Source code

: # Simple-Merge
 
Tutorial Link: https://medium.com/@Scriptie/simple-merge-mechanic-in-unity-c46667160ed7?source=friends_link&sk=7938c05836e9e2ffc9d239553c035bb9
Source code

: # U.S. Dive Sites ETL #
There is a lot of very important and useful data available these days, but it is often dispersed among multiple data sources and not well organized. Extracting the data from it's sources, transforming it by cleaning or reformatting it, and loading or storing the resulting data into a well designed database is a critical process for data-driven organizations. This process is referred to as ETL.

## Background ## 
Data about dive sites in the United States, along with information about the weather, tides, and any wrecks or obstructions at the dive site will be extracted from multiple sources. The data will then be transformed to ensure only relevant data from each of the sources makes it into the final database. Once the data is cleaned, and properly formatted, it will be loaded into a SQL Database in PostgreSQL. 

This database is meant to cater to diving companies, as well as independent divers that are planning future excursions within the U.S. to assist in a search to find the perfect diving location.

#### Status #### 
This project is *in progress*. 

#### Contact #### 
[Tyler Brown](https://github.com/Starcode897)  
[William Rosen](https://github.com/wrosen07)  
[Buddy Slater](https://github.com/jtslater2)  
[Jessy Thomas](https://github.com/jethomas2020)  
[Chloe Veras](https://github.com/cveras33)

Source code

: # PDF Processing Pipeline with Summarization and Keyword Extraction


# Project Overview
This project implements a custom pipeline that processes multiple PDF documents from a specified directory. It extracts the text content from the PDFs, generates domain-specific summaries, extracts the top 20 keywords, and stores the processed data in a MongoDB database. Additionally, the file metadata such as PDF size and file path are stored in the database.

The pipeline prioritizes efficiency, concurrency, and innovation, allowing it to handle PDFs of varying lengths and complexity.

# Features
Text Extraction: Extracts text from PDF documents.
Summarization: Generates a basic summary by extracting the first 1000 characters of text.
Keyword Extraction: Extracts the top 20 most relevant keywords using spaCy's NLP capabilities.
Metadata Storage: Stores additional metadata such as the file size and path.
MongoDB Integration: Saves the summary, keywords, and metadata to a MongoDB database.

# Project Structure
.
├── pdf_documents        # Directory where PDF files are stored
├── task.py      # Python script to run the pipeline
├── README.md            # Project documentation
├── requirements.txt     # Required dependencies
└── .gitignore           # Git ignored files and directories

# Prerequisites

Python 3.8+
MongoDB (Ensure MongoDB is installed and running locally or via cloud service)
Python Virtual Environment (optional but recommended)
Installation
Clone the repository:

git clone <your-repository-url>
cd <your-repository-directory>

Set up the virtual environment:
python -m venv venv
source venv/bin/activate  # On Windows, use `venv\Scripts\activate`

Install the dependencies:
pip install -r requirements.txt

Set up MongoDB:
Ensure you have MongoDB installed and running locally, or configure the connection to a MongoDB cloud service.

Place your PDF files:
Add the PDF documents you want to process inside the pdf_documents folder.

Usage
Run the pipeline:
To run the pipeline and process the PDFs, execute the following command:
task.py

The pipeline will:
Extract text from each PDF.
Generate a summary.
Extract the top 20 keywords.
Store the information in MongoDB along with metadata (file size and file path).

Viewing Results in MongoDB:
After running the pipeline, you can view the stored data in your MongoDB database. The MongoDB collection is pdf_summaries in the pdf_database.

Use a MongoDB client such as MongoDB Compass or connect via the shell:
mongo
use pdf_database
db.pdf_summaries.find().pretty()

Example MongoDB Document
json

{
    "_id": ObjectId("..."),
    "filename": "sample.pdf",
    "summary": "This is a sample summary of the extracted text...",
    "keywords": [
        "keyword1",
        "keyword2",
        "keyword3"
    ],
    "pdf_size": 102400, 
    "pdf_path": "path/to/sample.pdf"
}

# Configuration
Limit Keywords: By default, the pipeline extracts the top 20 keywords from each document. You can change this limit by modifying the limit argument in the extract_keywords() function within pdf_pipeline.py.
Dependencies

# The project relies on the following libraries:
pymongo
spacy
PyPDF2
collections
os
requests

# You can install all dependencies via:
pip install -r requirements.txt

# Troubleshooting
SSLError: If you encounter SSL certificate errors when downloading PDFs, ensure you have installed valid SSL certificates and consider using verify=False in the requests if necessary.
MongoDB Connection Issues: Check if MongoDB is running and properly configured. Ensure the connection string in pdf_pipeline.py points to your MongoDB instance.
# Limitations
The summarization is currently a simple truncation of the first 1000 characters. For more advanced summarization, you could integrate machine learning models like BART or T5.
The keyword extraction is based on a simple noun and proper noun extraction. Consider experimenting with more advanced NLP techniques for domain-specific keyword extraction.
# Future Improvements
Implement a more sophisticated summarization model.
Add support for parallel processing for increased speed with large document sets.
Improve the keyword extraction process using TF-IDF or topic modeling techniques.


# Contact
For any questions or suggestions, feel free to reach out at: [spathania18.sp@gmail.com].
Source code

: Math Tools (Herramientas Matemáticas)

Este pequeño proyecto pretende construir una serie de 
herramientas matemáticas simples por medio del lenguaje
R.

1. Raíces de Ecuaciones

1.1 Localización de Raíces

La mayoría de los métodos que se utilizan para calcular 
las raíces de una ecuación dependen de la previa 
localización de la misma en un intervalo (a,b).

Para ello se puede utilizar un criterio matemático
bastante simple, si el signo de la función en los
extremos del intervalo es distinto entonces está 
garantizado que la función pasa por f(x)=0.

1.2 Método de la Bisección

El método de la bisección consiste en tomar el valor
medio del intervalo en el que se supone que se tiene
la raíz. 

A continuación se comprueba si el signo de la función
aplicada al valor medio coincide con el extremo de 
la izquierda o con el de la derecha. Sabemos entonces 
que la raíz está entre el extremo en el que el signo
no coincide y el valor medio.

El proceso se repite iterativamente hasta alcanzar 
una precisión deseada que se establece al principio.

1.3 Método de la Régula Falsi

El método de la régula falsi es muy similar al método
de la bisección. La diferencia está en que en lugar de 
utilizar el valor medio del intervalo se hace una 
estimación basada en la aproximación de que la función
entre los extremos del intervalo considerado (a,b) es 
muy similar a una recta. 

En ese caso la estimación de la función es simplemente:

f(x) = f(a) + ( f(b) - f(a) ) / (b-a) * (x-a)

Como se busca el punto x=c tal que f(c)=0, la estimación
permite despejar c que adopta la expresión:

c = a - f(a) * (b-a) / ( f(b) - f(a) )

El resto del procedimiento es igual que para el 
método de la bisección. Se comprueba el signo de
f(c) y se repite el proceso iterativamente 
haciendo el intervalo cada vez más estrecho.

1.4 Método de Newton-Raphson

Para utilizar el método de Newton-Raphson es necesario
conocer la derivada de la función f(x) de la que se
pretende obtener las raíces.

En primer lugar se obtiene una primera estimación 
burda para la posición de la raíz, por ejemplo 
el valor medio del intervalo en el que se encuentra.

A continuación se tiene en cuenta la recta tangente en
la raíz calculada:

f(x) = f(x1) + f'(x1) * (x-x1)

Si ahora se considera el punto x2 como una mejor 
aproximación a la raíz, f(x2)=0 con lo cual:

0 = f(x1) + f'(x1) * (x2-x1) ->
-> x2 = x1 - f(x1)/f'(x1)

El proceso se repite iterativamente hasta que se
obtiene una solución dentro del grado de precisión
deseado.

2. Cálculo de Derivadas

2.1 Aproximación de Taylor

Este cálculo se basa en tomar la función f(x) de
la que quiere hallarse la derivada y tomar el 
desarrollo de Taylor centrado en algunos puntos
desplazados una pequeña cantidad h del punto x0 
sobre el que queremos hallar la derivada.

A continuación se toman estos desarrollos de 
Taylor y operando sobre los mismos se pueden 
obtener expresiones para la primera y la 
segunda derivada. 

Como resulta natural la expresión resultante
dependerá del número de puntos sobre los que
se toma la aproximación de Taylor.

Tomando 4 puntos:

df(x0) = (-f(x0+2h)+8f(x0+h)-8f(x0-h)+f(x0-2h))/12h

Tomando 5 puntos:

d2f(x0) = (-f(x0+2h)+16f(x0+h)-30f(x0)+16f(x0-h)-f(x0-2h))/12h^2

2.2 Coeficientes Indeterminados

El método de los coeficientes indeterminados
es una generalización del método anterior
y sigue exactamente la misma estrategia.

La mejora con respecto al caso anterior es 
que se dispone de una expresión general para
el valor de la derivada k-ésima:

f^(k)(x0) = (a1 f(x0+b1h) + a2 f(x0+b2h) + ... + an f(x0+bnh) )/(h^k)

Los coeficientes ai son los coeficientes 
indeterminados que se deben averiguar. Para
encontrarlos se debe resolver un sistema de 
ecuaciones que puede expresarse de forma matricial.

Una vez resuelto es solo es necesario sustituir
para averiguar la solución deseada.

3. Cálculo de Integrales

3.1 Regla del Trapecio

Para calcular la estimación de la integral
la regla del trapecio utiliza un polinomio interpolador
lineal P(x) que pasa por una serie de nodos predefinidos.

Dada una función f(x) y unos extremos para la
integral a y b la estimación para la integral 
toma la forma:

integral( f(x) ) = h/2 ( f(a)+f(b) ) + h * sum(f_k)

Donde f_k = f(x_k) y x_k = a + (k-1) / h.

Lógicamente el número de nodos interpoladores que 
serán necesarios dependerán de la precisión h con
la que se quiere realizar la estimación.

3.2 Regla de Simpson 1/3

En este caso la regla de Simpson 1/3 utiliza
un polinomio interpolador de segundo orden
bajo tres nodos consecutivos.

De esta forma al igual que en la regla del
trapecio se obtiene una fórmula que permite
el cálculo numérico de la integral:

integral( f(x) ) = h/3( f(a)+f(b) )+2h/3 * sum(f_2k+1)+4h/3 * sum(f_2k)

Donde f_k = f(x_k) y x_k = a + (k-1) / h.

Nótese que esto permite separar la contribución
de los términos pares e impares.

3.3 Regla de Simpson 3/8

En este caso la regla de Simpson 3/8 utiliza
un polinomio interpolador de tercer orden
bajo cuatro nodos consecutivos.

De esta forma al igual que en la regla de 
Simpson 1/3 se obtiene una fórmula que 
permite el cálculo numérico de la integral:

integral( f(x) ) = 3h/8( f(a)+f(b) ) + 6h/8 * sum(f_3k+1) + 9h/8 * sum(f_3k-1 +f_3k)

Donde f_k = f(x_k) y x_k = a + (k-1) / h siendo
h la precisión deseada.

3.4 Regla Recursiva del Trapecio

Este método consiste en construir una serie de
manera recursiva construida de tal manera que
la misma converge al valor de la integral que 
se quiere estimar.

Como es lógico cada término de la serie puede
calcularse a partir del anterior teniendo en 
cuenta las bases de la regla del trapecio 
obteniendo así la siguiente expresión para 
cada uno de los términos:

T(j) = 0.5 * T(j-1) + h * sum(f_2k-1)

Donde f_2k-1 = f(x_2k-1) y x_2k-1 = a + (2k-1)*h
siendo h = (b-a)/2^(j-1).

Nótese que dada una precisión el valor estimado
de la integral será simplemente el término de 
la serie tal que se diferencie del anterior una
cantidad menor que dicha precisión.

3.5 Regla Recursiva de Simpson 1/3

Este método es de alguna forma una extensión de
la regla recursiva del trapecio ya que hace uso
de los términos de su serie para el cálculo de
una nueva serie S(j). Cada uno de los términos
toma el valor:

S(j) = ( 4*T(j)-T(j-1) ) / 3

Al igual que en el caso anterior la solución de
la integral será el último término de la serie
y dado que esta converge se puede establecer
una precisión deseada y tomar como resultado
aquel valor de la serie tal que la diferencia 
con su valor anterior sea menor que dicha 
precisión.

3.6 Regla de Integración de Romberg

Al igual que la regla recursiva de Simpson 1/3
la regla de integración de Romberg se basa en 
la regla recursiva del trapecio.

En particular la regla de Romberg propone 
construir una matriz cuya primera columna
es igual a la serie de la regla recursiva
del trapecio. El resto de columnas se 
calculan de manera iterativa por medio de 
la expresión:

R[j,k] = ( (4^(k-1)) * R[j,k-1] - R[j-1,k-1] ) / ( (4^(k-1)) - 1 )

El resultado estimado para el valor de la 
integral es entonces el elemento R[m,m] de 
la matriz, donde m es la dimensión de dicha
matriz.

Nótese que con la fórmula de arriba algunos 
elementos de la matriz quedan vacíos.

■ What you need to do ■
Your answer must be the lines above from the one containing "medio del intervalo en el que se supone" to the one containing "Este cálculo se", both included, restated word for word.

■ The answer ■
medio del intervalo en el que se supone que se tiene
la raíz. 

A continuación se comprueba si el signo de la función
aplicada al valor medio coincide con el extremo de 
la izquierda o con el de la derecha. Sabemos entonces 
que la raíz está entre el extremo en el que el signo
no coincide y el valor medio.

El proceso se repite iterativamente hasta alcanzar 
una precisión deseada que se establece al principio.

1.3 Método de la Régula Falsi

El método de la régula falsi es muy similar al método
de la bisección. La diferencia está en que en lugar de 
utilizar el valor medio del intervalo se hace una 
estimación basada en la aproximación de que la función
entre los extremos del intervalo considerado (a,b) es 
muy similar a una recta. 

En ese caso la estimación de la función es simplemente:

f(x) = f(a) + ( f(b) - f(a) ) / (b-a) * (x-a)

Como se busca el punto x=c tal que f(c)=0, la estimación
permite despejar c que adopta la expresión:

c = a - f(a) * (b-a) / ( f(b) - f(a) )

El resto del procedimiento es igual que para el 
método de la bisección. Se comprueba el signo de
f(c) y se repite el proceso iterativamente 
haciendo el intervalo cada vez más estrecho.

1.4 Método de Newton-Raphson

Para utilizar el método de Newton-Raphson es necesario
conocer la derivada de la función f(x) de la que se
pretende obtener las raíces.

En primer lugar se obtiene una primera estimación 
burda para la posición de la raíz, por ejemplo 
el valor medio del intervalo en el que se encuentra.

A continuación se tiene en cuenta la recta tangente en
la raíz calculada:

f(x) = f(x1) + f'(x1) * (x-x1)

Si ahora se considera el punto x2 como una mejor 
aproximación a la raíz, f(x2)=0 con lo cual:

0 = f(x1) + f'(x1) * (x2-x1) ->
-> x2 = x1 - f(x1)/f'(x1)

El proceso se repite iterativamente hasta que se
obtiene una solución dentro del grado de precisión
deseado.

2. Cálculo de Derivadas

2.1 Aproximación de Taylor

Este cálculo se basa en tomar la función f(x) de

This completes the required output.